Weise erklärte, derzeit gebe es selbst in den von der Konjunkturflaute am stärksten betroffenen Branchen wie der Automobilindustrie keine Hinweise auf einen Abbau von Stammbelegschaften. Vielmehr versuchten die meisten Unternehmen, ihre Absatzflaute mit dem Abbau von Überstunden oder dem verringerten Einsatz von Zeitarbeitern zu überbrücken. Viele Unternehmensführungen prüften derzeit außerdem, ob sich mit Kurzarbeit Auslastungsprobleme vorübergehend abfedern ließen, berichtete BA-Vorstandsmitglied Raimund Becker.

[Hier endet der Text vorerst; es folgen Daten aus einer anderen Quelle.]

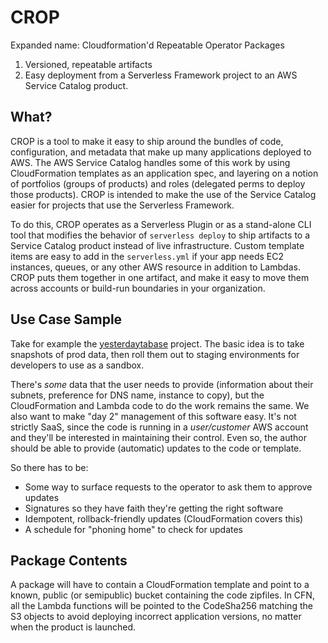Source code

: # CROP

Expanded name: Cloudformation'd Repeatable Operator Packages

1. Versioned, repeatable artifacts
1. Easy deployment from a Serverless Framework project to an AWS Service
   Catalog product.

## What?

CROP is a tool to make it easy to ship around the bundles of code,
configuration, and metadata that make up many applications deployed to AWS. The
AWS Service Catalog handles some of this work by using CloudFormation
templates as an application spec, and layering on a notion of portfolios
(groups of products) and roles (delegated perms to deploy those products). CROP
is intended to make the use of the Service Catalog easier for projects that use
the Serverless Framework.

To do this, CROP operates as a Serverless Plugin or as a stand-alone CLI tool
that modifies the behavior of `serverless deploy` to ship artifacts to a
Service Catalog product instead of live infrastructure. Custom template items
are easy to add in the `serverless.yml` if your app needs EC2 instances,
queues, or any other AWS resource in addition to Lambdas. CROP puts them
together in one artifact, and make it easy to move them across accounts or
build-run boundaries in your organization.

## Use Case Sample

Take for example the [yesterdaytabase][yesterdaytabase] project. The basic idea
is to take snapshots of prod data, then roll them out to staging environments
for developers to use as a sandbox.

There's *some* data that the user needs to provide (information about their
subnets, preference for DNS name, instance to copy), but the CloudFormation and
Lambda code to do the work remains the same. We also want to make "day 2"
management of this software easy. It's not strictly SaaS, since the code is
running in a *user/customer* AWS account and they'll be interested in
maintaining their control. Even so, the author should be able to provide
(automatic) updates to the code or template.

So there has to be:

- Some way to surface requests to the operator to ask them to approve updates
- Signatures so they have faith they're getting the right software
- Idempotent, rollback-friendly updates (CloudFormation covers this)
- A schedule for "phoning home" to check for updates

## Package Contents

A package will have to contain a CloudFormation template and point to a known,
public (or semipublic) bucket containing the code zipfiles. In CFN, all the
Lambda functions will be pointed to the CodeSha256 matching the S3 objects to
avoid deploying incorrect application versions, no matter when the product is
launched.

[yesterdaytabase]: https://github.com/ryansb/yesterdaytabase


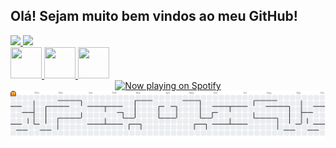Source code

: ## Olá! Sejam muito bem vindos ao meu GitHub!



<div>
  <a href="https://beacons.ai/guilhermeoliveirad">
    <img height="180em" 
      src="https://github-readme-stats.vercel.app/api?username=guilhermeoliveirad&show_icons=true&bg_color=000000&title_color=0000FF&text_color=ffffff&icon_color=ffffff&cache_seconds=3600"/>
    <img height="180em" 
      src="https://github-readme-stats.vercel.app/api/top-langs/?username=guilhermeoliveirad&layout=compact&langs_count=6&bg_color=000000&title_color=0000FF&text_color=ffffff&icon_color=ffffff&cache_seconds=3600"/>
</div>
    
<div>
  <img src="https://devicon-website.vercel.app/api/html5/original.svg" width="50" height="50" />
<img src="https://devicon-website.vercel.app/api/css3/original.svg" width="50" height="50" />
<img src="https://devicon-website.vercel.app/api/python/original.svg" width="50" height="50" />
</div>

<div align="center">
  <img src="https://spotify-github-profile.vercel.app/api/now-playing?uid=31o6kvtul2622q36i4y54vbccgne" alt="Now playing on Spotify" />
</div>

<picture>
  <source media="(prefers-color-scheme: dark)" srcset="https://raw.githubusercontent.com/guilhermeoliveirad/guilhermeoliveirad/output/pacman-contribution-graph-dark.svg">
  <source media="(prefers-color-scheme: light)" srcset="https://raw.githubusercontent.com/guilhermeoliveirad/guilhermeoliveirad/output/pacman-contribution-graph.svg">
  <img alt="pacman contribution graph" src="https://raw.githubusercontent.com/guilhermeoliveirad/guilhermeoliveirad/output/pacman-contribution-graph.svg">
</picture>

###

Nach den Zahlen der BA nahm die sozialversicherungspflichtige Beschäftigung weiter zu. Sie lag im August - neuere Zahlen gibt es nicht - mit 27,68 Millionen um 552.000 über dem Vorjahr. Mehr als die Hälfte des Beschäftigungszuwachses entfielen auf sozialversicherungspflichtige Vollzeitstellen. Nicht wenige davon sind Anstellungen bei Zeitarbeitsfirmen.
Die Grünen sehen die Bilanz nicht so rosig. Die Regierung habe den Ernst der Lage nicht erkannt. Die geplante Senkung des Beitrags zur Arbeitslosenversicherung von 3,3 auf 2,8 Prozent sei ein "Kardinalfehler", hieß es in einer Erklärung. Die Linke wies darauf hin, dass viele der neuen Jobs Leiharbeitsplätze, Teilzeitstellen oder unterbezahlte Vollzeitjobs seien.